• **Required work**
If a line in the records contains the word "those", count it; state the resulting number and nothing more.

• **Extracted data**
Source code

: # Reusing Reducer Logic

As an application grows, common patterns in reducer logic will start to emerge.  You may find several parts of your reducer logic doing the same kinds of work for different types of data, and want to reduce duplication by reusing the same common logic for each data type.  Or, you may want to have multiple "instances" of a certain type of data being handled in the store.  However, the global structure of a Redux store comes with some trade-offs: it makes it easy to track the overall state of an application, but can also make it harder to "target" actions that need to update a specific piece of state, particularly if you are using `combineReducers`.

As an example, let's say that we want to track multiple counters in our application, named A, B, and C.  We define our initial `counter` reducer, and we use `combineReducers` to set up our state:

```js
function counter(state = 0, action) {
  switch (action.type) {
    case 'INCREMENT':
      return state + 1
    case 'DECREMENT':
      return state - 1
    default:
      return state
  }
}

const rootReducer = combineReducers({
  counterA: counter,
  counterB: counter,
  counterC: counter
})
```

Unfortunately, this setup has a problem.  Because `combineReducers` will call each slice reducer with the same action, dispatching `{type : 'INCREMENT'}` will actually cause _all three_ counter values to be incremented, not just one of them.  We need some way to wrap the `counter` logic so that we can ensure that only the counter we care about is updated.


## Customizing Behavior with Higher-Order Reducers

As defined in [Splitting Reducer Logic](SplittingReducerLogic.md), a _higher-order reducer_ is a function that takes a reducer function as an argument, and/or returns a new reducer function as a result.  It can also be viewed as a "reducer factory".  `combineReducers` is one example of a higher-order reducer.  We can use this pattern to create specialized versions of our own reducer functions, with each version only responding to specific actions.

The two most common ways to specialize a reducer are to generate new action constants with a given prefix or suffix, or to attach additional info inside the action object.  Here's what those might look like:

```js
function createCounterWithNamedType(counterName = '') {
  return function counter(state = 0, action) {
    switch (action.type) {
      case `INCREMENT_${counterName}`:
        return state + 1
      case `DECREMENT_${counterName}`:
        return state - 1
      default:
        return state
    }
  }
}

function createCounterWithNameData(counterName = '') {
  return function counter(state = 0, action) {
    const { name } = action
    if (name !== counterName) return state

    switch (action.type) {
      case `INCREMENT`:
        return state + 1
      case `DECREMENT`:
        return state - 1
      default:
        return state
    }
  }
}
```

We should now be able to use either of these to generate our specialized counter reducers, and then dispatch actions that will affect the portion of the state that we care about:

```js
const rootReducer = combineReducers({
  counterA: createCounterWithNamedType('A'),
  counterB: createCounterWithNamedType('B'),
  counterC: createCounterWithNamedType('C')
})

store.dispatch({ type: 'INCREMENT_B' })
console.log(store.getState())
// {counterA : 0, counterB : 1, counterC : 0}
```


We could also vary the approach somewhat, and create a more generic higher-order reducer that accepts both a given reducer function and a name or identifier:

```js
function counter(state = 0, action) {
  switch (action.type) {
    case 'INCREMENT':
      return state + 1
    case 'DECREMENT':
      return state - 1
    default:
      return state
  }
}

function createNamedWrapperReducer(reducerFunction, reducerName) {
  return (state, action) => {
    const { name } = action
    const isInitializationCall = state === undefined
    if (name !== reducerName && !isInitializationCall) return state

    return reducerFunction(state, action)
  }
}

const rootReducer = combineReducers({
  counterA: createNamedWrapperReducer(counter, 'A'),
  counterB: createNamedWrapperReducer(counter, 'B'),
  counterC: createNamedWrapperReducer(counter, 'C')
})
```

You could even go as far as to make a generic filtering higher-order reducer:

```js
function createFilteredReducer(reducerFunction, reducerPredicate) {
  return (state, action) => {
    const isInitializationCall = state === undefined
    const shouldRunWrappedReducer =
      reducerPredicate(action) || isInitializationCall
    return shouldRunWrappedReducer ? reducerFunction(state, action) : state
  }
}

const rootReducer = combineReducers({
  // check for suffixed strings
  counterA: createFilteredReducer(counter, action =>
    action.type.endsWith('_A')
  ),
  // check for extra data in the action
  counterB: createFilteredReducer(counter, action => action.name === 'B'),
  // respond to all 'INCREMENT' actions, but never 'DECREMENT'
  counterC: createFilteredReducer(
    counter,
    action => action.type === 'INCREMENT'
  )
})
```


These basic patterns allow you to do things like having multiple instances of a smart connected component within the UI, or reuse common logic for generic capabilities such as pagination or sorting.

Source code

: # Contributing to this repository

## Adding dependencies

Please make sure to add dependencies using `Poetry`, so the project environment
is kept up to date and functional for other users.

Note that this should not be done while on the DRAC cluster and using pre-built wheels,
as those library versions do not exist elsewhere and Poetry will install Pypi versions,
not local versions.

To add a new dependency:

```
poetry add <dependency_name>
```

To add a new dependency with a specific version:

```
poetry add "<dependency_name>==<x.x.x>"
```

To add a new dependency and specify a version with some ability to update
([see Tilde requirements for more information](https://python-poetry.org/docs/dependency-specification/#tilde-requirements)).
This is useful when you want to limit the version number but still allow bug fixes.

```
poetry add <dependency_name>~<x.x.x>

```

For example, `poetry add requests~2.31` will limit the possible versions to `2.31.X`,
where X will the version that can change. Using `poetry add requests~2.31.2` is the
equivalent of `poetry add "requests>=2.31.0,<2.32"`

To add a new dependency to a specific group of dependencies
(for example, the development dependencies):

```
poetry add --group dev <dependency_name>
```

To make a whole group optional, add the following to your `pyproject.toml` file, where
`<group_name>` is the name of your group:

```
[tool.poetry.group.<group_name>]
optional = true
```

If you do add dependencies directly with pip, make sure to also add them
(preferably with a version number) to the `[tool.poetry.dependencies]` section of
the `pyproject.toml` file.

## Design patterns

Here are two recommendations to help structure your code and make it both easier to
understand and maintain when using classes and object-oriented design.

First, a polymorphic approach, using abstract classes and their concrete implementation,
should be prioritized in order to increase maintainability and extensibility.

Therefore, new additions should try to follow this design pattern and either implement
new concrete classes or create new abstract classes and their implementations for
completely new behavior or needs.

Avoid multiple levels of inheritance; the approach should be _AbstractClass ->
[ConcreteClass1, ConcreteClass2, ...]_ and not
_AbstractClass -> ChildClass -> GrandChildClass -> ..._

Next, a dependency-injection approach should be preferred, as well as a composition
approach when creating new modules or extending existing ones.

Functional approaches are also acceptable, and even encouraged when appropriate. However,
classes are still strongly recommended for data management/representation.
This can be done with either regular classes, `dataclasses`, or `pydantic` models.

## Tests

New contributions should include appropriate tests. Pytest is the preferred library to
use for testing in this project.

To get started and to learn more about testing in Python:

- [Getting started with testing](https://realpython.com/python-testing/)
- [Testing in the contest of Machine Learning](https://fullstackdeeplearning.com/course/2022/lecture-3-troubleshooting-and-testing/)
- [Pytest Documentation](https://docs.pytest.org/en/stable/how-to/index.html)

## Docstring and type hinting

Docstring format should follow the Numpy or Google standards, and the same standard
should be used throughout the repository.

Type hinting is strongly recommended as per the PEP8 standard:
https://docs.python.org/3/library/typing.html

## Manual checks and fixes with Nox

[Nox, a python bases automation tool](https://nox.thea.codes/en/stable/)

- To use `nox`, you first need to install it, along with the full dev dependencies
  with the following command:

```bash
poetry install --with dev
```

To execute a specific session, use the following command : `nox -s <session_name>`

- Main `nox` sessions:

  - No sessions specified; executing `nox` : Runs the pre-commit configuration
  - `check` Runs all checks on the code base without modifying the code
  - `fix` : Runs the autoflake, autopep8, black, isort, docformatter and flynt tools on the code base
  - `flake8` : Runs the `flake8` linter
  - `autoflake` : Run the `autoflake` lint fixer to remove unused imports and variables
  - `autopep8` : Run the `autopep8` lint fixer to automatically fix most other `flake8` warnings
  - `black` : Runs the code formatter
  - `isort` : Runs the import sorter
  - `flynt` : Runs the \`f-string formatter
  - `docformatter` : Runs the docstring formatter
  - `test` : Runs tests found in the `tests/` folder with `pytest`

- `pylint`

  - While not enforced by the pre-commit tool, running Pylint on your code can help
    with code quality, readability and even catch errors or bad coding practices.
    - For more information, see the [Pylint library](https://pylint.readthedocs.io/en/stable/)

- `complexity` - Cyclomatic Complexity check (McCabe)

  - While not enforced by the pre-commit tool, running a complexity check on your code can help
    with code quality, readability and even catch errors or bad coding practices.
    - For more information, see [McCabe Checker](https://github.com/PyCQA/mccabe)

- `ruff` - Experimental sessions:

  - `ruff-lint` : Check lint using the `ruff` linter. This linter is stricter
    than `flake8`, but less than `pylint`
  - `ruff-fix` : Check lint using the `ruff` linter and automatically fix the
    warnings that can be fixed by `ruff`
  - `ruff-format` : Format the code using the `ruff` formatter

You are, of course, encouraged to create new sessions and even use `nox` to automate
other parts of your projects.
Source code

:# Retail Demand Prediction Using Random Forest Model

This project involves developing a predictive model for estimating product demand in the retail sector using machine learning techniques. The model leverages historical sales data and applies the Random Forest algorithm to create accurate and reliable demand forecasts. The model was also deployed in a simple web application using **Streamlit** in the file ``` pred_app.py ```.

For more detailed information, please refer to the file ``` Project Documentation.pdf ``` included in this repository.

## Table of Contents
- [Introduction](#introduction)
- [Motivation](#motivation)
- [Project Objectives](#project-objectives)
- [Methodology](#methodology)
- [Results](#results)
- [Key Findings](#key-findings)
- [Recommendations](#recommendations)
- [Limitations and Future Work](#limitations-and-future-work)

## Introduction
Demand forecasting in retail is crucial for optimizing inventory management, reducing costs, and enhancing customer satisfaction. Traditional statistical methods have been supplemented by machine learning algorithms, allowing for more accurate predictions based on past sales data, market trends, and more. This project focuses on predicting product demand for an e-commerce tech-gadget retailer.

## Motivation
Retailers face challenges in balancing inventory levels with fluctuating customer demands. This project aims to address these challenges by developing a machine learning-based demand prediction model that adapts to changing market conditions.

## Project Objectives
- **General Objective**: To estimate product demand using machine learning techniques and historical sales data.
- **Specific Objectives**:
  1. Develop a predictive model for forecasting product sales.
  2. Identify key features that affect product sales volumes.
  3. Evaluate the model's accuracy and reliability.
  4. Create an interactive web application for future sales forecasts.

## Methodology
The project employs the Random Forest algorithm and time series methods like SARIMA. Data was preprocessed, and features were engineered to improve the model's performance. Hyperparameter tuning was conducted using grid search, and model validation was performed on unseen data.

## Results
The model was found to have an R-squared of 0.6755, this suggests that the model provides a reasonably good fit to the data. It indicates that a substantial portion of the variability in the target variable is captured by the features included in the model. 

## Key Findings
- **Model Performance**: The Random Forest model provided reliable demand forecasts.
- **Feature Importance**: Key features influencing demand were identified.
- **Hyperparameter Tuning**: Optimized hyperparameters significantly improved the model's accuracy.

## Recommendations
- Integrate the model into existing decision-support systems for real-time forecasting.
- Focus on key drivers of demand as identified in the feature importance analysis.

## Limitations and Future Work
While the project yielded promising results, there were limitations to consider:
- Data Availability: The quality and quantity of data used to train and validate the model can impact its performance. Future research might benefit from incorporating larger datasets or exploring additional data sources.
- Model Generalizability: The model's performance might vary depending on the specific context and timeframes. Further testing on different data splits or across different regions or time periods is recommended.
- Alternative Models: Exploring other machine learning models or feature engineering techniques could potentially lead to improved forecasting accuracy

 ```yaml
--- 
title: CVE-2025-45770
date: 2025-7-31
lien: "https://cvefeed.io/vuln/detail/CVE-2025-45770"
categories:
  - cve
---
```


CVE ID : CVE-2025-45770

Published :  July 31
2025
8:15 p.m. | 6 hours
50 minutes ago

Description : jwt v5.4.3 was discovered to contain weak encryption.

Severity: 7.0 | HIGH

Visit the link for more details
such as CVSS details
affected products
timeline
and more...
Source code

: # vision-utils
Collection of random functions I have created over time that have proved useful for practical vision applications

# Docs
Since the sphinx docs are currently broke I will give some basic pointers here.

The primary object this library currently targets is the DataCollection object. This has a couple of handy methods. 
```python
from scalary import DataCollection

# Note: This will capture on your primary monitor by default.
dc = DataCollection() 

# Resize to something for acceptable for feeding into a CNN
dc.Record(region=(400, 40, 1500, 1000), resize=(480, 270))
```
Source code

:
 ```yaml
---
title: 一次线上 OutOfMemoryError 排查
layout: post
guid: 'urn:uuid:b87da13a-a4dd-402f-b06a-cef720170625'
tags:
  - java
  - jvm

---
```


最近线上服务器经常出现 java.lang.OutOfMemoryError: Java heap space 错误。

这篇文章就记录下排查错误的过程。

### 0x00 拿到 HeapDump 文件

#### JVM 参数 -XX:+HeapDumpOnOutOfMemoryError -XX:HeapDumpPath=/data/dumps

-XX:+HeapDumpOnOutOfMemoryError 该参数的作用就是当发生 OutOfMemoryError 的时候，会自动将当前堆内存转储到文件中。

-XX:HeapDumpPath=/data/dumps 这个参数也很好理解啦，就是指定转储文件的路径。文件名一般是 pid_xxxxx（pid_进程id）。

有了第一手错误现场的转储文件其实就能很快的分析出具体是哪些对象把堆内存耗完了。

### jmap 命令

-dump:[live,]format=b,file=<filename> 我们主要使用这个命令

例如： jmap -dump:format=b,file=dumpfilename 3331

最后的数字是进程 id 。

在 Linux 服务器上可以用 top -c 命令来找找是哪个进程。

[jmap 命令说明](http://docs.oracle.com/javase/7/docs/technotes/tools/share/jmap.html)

• **Response to this task**
2